A 41 ans, le saxophoniste Jonas Knutsson est déjà un vieil habitué des
concerts de Charleville Action Jazz. Mais il n'est pas du genre à se
reposer sur ses lauriers : il nous revient chaque fois à la tête de
projets différents. Au fil du temps, la composante purement " jazz "
de sa musique a cédé le pas à la relecture du patrimoine traditionnel
suédois ; sa fructueuse collaboration au début des années 2000 avec
Ale Möller n'y est pas pour rien. Nous touchons là un aspect essentiel
d'une partie des musiques improvisées en Scandinavie : leur lien avec
le folklore, qui est revisité avec une fraîcheur et une créativité provenant
de la connaissance et de la pratique du jazz. Ce lien ne tombe d'ailleurs
pas du ciel, puisque la musique trad' est particulièrement riche et
vivante dans cette partie de notre continent. Cependant, Jonas ne se
contente pas de ce répertoire stricto sensu, puisqu'il apporte aussi
des compositions personnelles " dans la veine ".
Cette fois,
Jonas a choisi l'épure du duo, cadre idéal de la conversation, pour
se plonger, entre autres, dans les magnifiques mélodies en trois temps
de la polska, qui évoquent immédiatement tout autant les ciels immenses
et limpides, les côtes sauvages et les forêts profondes, bref une des
dernières natures souveraines en Europe, que les spelman stemma, rassemblements
d'amoureux du terroir qui dansent à longueur des nuits claires de juin
au son des " violoneux ". Epatant technicien des anches simples, Jonas
possède - surtout au soprano - une sonorité unique, bien qu'influencée
par celle de son aîné Jan Garbarek : fluide, à la fois douce et dynamique,
mais davantage chargée d'émotion que celle de son alter ego norvégien.

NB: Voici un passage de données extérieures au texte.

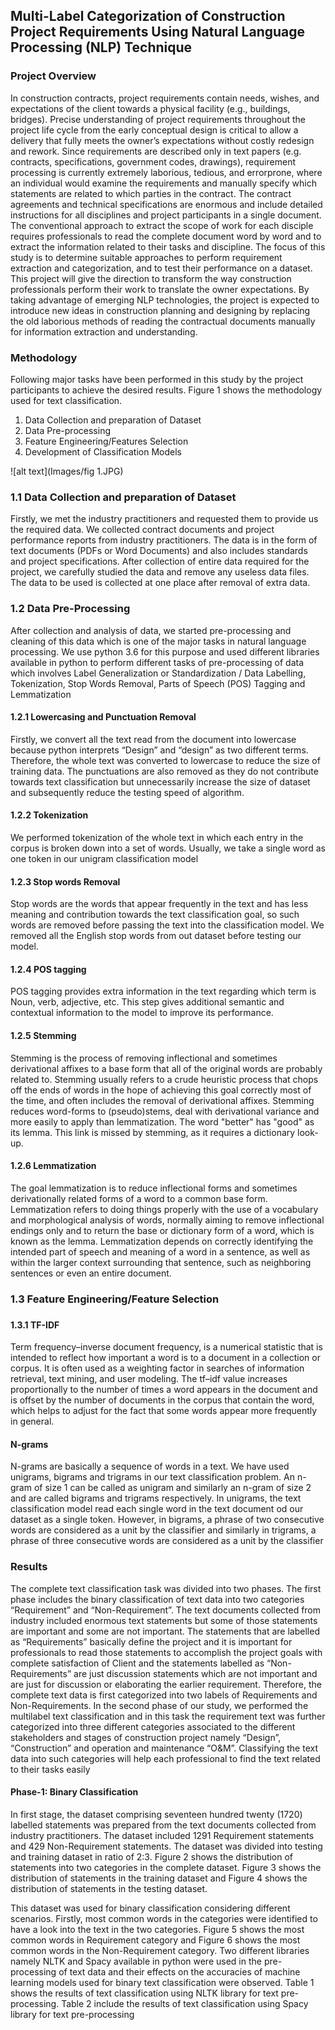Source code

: <h2>Multi-Label Categorization of Construction Project Requirements Using Natural Language Processing (NLP) Technique </h2>

<h3> Project Overview </h3>
In construction contracts, project requirements contain needs, wishes, and expectations of the client towards a physical facility (e.g., buildings, bridges). Precise understanding of project requirements throughout the project life cycle from the early conceptual design is critical to allow a delivery that fully meets the owner’s expectations without costly redesign and rework. Since requirements are described only in text papers (e.g. contracts, specifications, government codes, drawings), requirement processing is currently extremely laborious, tedious, and errorprone, where an individual would examine the requirements and manually specify which statements are related to which parties in the contract. The contract agreements and technical specifications are enormous and include detailed instructions for all disciplines and project participants in a single document. The conventional approach to extract the scope of work for each disciple requires professionals to read the complete document word by word and to extract the information related to their tasks and discipline. The focus of this study is to determine suitable approaches to perform requirement extraction and categorization, and to test their performance on a dataset. This project will give the direction to transform the way construction professionals perform their work to translate the owner expectations. By taking advantage of emerging NLP technologies, the project is expected to introduce new ideas in construction planning and designing by replacing the old laborious methods of reading the contractual documents manually for information extraction and understanding.


<h3> Methodology </h3>
Following major tasks have been performed in this study by the project participants to achieve the desired results. Figure 1 shows the methodology used for text classification.
<ol>
  <li> Data Collection and preparation of Dataset </li>
  <li> Data Pre-processing </li>
  <li> Feature Engineering/Features Selection </li>
  <li> Development of Classification Models  </li>
</ol>

![alt text](Images/fig 1.JPG)


<h3> 1.1 Data Collection and preparation of Dataset </h3>
Firstly, we met the industry practitioners and requested them to provide us the required data. We collected contract documents and project performance reports from industry practitioners. The data is in the form of text documents (PDFs or Word Documents) and also includes standards and project specifications. After collection of entire data required for the project, we carefully studied the data and remove any useless data files. The data to be used is collected at one place after removal of extra data.

<h3> 1.2 Data Pre-Processing </h3> 
After collection and analysis of data, we started pre-processing and cleaning of this data which is one of the major tasks in natural language processing. We use python 3.6 for this purpose and used different libraries available in python to perform different tasks of pre-processing of data which involves Label Generalization or Standardization / Data Labelling, Tokenization, Stop Words Removal, Parts of Speech (POS) Tagging and Lemmatization


<h4> 1.2.1 Lowercasing and Punctuation Removal </h4>
Firstly, we convert all the text read from the document into lowercase because python interprets “Design” and “design” as two different terms. Therefore, the whole text was converted to lowercase to reduce the size of training data. The punctuations are also removed as they do not contribute towards text classification but unnecessarily increase the size of dataset and subsequently reduce the testing speed of algorithm. 

<h4> 1.2.2 Tokenization  </h4>
We performed tokenization of the whole text in which each entry in the corpus is broken down into a set of words. Usually, we take a single word as one token in our unigram classification model

<h4> 1.2.3 Stop words Removal </h4>
Stop words are the words that appear frequently in the text and has less meaning and contribution towards the text classification goal, so such words are removed before passing the text into the classification model. We removed all the English stop words from out dataset before testing our model.

<h4> 1.2.4 POS tagging  </h4>
POS tagging provides extra information in the text regarding which term is Noun, verb, adjective, etc. This step gives additional semantic and contextual information to the model to improve its performance.

<h4> 1.2.5 Stemming </h4> 
Stemming is the process of removing inflectional and sometimes derivational affixes to a base form that all of the original words are probably related to. Stemming usually refers to a crude heuristic process that chops off the ends of words in the hope of achieving this goal correctly most of the time, and often includes the removal of derivational affixes. Stemming reduces word-forms to (pseudo)stems, deal with derivational variance and more easily to apply than lemmatization. The word "better" has "good" as its lemma. This link is missed by stemming, as it requires a dictionary look-up.

<h4> 1.2.6 Lemmatization </h4>
The goal lemmatization is to reduce inflectional forms and sometimes derivationally related forms of a word to a common base form. Lemmatization refers to doing things properly with the use of a vocabulary and morphological analysis of words, normally aiming to remove inflectional endings only and to return the base or dictionary form of a word, which is known as the lemma. Lemmatization depends on correctly identifying the intended part of speech and meaning of a word in a sentence, as well as within the larger context surrounding that sentence, such as neighboring sentences or even an entire document.

<h3> 1.3 Feature Engineering/Feature Selection <h3>

<h4> 1.3.1 TF-IDF   </h4> 
Term frequency–inverse document frequency, is a numerical statistic that is intended to reflect how important a word is to a document in a collection or corpus. It is often used as a weighting factor in searches of information retrieval, text mining, and user modeling. The tf–idf value increases proportionally to the number of times a word appears in the document and is offset by the number of documents in the corpus that contain the word, which helps to adjust for the fact that some words appear more frequently in general. 

<h4> N-grams </h4>
N-grams are basically a sequence of words in a text. We have used unigrams, bigrams and trigrams in our text classification problem. An n-gram of size 1 can be called as unigram and similarly an n-gram of size 2 and are called bigrams and trigrams respectively. In unigrams, the text classification model read each single word in the text document od our dataset as a single token. However, in bigrams, a phrase of two consecutive words are considered as a unit by the classifier and similarly in trigrams, a phrase of three consecutive words are considered as a unit by the classifier

<h3> Results </h3>

The complete text classification task was divided into two phases. The first phase includes the binary classification of text data into two categories “Requirement” and “Non-Requirement”. The text documents collected from industry included enormous text statements but some of those statements are important and some are not important. The statements that are labelled as “Requirements” basically define the project and it is important for professionals to read those statements to accomplish the project goals with complete satisfaction of Client and the statements labelled as “Non-Requirements” are just discussion statements which are not important and are just for discussion or elaborating the earlier requirement. Therefore, the complete text data is first categorized into two labels of Requirements and Non-Requirements. In the second phase of our study, we performed the multilabel text classification and in this task the requirement text was further categorized into three different categories associated to the different stakeholders and stages of construction project namely “Design”, “Construction” and operation and maintenance “O&M”. Classifying the text data into such categories will help each professional to
find the text related to their tasks easily

<h4> Phase-1: Binary Classification </h4>

In first stage, the dataset comprising seventeen hundred twenty (1720) labelled statements was prepared from the text documents collected from industry practitioners. The dataset included 1291 Requirement statements and 429 Non-Requirement statements. The dataset was divided into testing and training dataset in ratio of 2:3. Figure 2 shows the distribution of statements into two categories in the complete dataset. Figure 3 shows the distribution of statements in the training dataset and Figure 4 shows the distribution of statements in the testing dataset.

This dataset was used for binary classification considering different scenarios. Firstly, most common words in the categories were identified to have a look into the text in the two categories. Figure 5 shows the most common words in Requirement category and Figure 6 shows the most common words in the Non-Requirement category. Two different libraries namely NLTK and Spacy available in python were used in the pre-processing of text data and their effects on the accuracies of machine learning models used for binary text classification were observed. Table 1 shows the results of text classification using NLTK library for text pre-processing. Table 2 include the results of text classification using Spacy library for text pre-processing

Son compagnon Johan Norberg exploite avec goût et inventivité les multiples
possibilités de timbres de ses guitares acoustiques, par exemple en
jouant avec un étouffoir pour évoquer la chute de la neige, ou en se
servant parcimonieusement de pédales d'effets. Un des morceaux fut interprété
au kantele, sorte de cithare traditionnelle finlandaise à la sonorité
cristalline. Une sonorisation soignée a fait le reste, donnant une véritable
dimension orchestrale au duo. Un des effets de cette musique est de
donner envie de découvrir plus avant la culture nordique, qui reste
toujours sous-estimée dans nos contrées.
Autrement, reste à attendre le prochain " éternel retour " du Suédois
!
Bernard Legros
Bernard Legros
est l'auteur des textes du livre de photographies de Christian Deblanc
"Musiciens de Jazz" ( Editions Versant Sud , 2002 )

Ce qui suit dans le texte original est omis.